The LLM-D community allows Red Hat and its partners to amplify the power of VLLM to overcome the limitations of a single server, as well as unlock production at scale for the inference of AI. Thanks to the orchestration of kubernettes, LLM-D integrates advanced inference capabilities in existing business IT infrastructure. This unified platform allows IT teams to respond to service demands of critical business loads for the business.

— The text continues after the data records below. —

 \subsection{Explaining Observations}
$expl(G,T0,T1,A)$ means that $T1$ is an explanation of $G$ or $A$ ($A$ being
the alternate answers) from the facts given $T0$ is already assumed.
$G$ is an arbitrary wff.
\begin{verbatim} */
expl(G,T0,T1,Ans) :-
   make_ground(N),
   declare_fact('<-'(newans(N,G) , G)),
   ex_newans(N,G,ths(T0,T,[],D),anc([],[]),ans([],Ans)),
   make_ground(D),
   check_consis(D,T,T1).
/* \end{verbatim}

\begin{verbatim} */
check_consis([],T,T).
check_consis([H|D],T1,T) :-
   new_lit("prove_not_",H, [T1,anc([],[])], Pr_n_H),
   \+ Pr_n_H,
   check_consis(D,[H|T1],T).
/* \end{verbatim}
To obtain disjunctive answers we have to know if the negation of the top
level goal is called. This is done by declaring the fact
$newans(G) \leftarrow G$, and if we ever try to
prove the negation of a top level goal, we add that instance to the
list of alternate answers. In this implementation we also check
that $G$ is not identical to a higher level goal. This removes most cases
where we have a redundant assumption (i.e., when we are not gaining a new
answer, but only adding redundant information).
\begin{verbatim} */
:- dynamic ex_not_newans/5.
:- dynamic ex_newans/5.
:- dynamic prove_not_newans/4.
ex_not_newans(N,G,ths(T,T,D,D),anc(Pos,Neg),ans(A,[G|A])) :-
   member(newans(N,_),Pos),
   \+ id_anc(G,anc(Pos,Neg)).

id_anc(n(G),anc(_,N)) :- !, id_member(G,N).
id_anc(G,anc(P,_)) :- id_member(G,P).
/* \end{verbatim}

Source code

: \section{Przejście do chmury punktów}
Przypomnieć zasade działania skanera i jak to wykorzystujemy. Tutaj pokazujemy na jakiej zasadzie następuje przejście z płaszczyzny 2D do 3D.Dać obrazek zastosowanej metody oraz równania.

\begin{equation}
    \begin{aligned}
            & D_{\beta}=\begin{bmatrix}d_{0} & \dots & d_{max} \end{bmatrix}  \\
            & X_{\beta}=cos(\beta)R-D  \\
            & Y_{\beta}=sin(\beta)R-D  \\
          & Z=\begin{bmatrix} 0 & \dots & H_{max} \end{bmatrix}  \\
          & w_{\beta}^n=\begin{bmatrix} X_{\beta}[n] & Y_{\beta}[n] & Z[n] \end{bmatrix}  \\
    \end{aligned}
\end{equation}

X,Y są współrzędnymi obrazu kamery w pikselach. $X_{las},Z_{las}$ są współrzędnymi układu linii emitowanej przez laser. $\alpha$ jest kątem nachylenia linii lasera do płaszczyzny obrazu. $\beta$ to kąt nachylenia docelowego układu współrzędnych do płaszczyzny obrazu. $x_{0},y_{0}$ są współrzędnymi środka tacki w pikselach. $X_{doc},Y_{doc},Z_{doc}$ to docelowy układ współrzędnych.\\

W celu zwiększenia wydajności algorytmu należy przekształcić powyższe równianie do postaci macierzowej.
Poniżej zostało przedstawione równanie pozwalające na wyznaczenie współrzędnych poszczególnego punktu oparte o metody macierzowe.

VLLM, which has become the standard open -source de facto inference server, offers models support from the day or for emerging avant -garde models, as well as support for various accelerators, among which are the tensor processing units (TPU) of Google Cloud.
LLM-D also offers prefill and decode disaggregation to separate the input context phases and generation of AI tokens in discrete operations, where they can then be distributed among several servers. In addition, it has KV cache download (Key-Value), based on LMCache, which passes the KV cache memory load from the GPU memory to standard storage, such as the memory of the CPU or network storage.
It has clusters and controllers based on kubernetes for a more efficient programming of computing and storage resources as the demands vary, maintaining the performance and with less latency. Also with a network conscious network, for program incoming requests to servers and accelerators who have more probabilidates of having “hot” caches of previous inference calculations.
Apart from this, the community includes high -performance communication APIS for faster and more efficient data transfer, with support for NVIDIA Inference Xfer Library (Nixl).
This project already has the Support from various generative AI models, AI accelerator developers and AI cloud platforms. Among its fundamental collaborators are Coreweave, Google Cloud, IBM Research and Nvidia. Among their partners are AMD, Cisco, Hugging Face, Intel, Lambda and Mistral AI.
The LLM-D community also has the support of the founders of the Sky Computing Lab of the University of California, of the Creators of VLLM, and the LMCache Lab of the University of Chicago, architects of LMCache.